━━━ Exercise materials ━━━

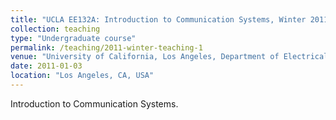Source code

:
 ```yaml
---
title: "UCLA EE132A: Introduction to Communication Systems, Winter 2011"
collection: teaching
type: "Undergraduate course"
permalink: /teaching/2011-winter-teaching-1
venue: "University of California, Los Angeles, Department of Electrical Engineering"
date: 2011-01-03
location: "Los Angeles, CA, USA"
---
```


Introduction to Communication Systems.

━━━

→ **Exercise brief**
Filter the records for lines holding the string "Communication". Copy each one.

→ **Result for this exercise**
title: "UCLA EE132A: Introduction to Communication Systems, Winter 2011"
Introduction to Communication Systems.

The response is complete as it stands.